**Exercise directions:** If a record holds a picture, leave the picture out and copy everything else exactly.

**Exercise data:**
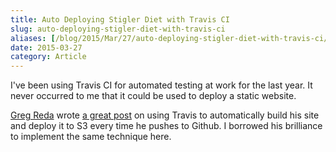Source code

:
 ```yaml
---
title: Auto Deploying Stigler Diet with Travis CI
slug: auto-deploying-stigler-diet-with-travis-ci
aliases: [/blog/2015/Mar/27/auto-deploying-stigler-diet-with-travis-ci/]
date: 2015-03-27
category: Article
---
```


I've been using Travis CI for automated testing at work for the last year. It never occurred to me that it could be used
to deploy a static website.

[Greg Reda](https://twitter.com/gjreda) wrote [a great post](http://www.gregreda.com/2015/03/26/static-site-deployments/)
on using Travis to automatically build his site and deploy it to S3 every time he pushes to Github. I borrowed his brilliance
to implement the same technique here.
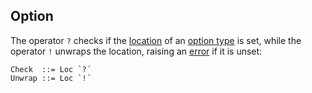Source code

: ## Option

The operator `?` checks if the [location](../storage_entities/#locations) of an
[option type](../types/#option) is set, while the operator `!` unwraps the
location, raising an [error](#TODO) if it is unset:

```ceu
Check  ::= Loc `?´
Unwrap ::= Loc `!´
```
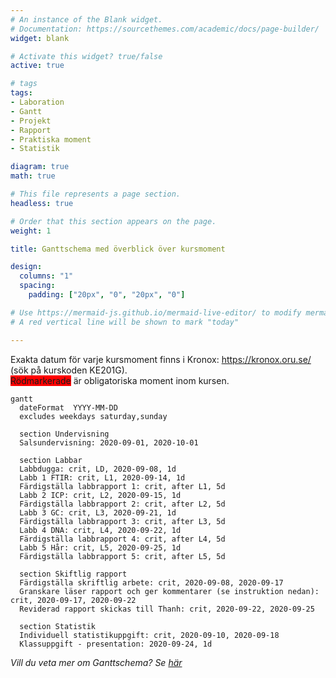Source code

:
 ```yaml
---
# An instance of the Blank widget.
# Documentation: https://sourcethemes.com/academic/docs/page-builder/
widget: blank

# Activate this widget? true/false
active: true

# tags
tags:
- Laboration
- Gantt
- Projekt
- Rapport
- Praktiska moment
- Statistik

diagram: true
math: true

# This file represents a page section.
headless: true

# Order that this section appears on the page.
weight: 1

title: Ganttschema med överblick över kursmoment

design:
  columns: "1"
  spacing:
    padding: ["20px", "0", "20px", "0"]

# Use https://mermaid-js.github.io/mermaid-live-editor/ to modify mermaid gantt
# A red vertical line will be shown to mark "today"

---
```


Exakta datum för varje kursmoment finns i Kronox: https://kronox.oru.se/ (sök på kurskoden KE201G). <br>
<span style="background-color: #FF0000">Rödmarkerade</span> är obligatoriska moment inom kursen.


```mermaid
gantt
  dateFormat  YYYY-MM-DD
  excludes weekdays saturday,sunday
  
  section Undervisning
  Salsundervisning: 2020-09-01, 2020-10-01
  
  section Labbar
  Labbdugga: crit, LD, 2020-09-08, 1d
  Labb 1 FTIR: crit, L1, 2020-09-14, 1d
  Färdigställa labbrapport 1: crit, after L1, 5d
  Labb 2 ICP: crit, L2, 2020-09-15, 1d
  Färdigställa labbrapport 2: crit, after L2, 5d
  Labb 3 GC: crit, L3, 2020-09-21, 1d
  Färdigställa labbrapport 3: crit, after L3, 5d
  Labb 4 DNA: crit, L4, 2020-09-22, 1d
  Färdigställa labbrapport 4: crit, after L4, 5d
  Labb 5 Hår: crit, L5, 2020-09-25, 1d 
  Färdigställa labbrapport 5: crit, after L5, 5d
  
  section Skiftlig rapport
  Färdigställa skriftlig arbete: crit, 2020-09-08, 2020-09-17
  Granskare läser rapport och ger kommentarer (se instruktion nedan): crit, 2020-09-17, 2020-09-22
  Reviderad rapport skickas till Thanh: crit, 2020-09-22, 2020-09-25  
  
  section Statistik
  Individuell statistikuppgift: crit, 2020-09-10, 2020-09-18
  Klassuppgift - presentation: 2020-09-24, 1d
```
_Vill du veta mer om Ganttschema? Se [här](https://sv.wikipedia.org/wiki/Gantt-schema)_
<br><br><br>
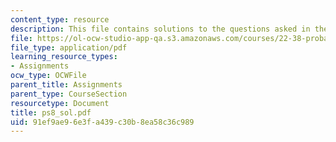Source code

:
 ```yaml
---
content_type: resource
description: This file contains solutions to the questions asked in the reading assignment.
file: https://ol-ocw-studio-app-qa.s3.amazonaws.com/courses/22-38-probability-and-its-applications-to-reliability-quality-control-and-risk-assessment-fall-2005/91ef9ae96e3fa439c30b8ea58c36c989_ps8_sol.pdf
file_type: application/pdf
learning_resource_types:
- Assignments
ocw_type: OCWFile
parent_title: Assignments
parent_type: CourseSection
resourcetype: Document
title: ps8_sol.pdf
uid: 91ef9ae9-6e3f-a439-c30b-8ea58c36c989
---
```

**Expected output:**
Source code

:
 ```yaml
---
title: Auto Deploying Stigler Diet with Travis CI
slug: auto-deploying-stigler-diet-with-travis-ci
aliases: [/blog/2015/Mar/27/auto-deploying-stigler-diet-with-travis-ci/]
date: 2015-03-27
category: Article
---
```


I've been using Travis CI for automated testing at work for the last year. It never occurred to me that it could be used
to deploy a static website.

[Greg Reda](https://twitter.com/gjreda) wrote [a great post](http://www.gregreda.com/2015/03/26/static-site-deployments/)
on using Travis to automatically build his site and deploy it to S3 every time he pushes to Github. I borrowed his brilliance
to implement the same technique here.
Source code

: ## Option

The operator `?` checks if the [location](../storage_entities/#locations) of an
[option type](../types/#option) is set, while the operator `!` unwraps the
location, raising an [error](#TODO) if it is unset:

```ceu
Check  ::= Loc `?´
Unwrap ::= Loc `!´
```
Source code

:
 ```yaml
---
# An instance of the Blank widget.
# Documentation: https://sourcethemes.com/academic/docs/page-builder/
widget: blank

# Activate this widget? true/false
active: true

# tags
tags:
- Laboration
- Gantt
- Projekt
- Rapport
- Praktiska moment
- Statistik

diagram: true
math: true

# This file represents a page section.
headless: true

# Order that this section appears on the page.
weight: 1

title: Ganttschema med överblick över kursmoment

design:
  columns: "1"
  spacing:
    padding: ["20px", "0", "20px", "0"]

# Use https://mermaid-js.github.io/mermaid-live-editor/ to modify mermaid gantt
# A red vertical line will be shown to mark "today"

---
```


Exakta datum för varje kursmoment finns i Kronox: https://kronox.oru.se/ (sök på kurskoden KE201G). <br>
<span style="background-color: #FF0000">Rödmarkerade</span> är obligatoriska moment inom kursen.


```mermaid
gantt
  dateFormat  YYYY-MM-DD
  excludes weekdays saturday,sunday
  
  section Undervisning
  Salsundervisning: 2020-09-01, 2020-10-01
  
  section Labbar
  Labbdugga: crit, LD, 2020-09-08, 1d
  Labb 1 FTIR: crit, L1, 2020-09-14, 1d
  Färdigställa labbrapport 1: crit, after L1, 5d
  Labb 2 ICP: crit, L2, 2020-09-15, 1d
  Färdigställa labbrapport 2: crit, after L2, 5d
  Labb 3 GC: crit, L3, 2020-09-21, 1d
  Färdigställa labbrapport 3: crit, after L3, 5d
  Labb 4 DNA: crit, L4, 2020-09-22, 1d
  Färdigställa labbrapport 4: crit, after L4, 5d
  Labb 5 Hår: crit, L5, 2020-09-25, 1d 
  Färdigställa labbrapport 5: crit, after L5, 5d
  
  section Skiftlig rapport
  Färdigställa skriftlig arbete: crit, 2020-09-08, 2020-09-17
  Granskare läser rapport och ger kommentarer (se instruktion nedan): crit, 2020-09-17, 2020-09-22
  Reviderad rapport skickas till Thanh: crit, 2020-09-22, 2020-09-25  
  
  section Statistik
  Individuell statistikuppgift: crit, 2020-09-10, 2020-09-18
  Klassuppgift - presentation: 2020-09-24, 1d
```
_Vill du veta mer om Ganttschema? Se [här](https://sv.wikipedia.org/wiki/Gantt-schema)_
<br><br><br>
Source code

:
 ```yaml
---
content_type: resource
description: This file contains solutions to the questions asked in the reading assignment.
file: https://ol-ocw-studio-app-qa.s3.amazonaws.com/courses/22-38-probability-and-its-applications-to-reliability-quality-control-and-risk-assessment-fall-2005/91ef9ae96e3fa439c30b8ea58c36c989_ps8_sol.pdf
file_type: application/pdf
learning_resource_types:
- Assignments
ocw_type: OCWFile
parent_title: Assignments
parent_type: CourseSection
resourcetype: Document
title: ps8_sol.pdf
uid: 91ef9ae9-6e3f-a439-c30b-8ea58c36c989
---
```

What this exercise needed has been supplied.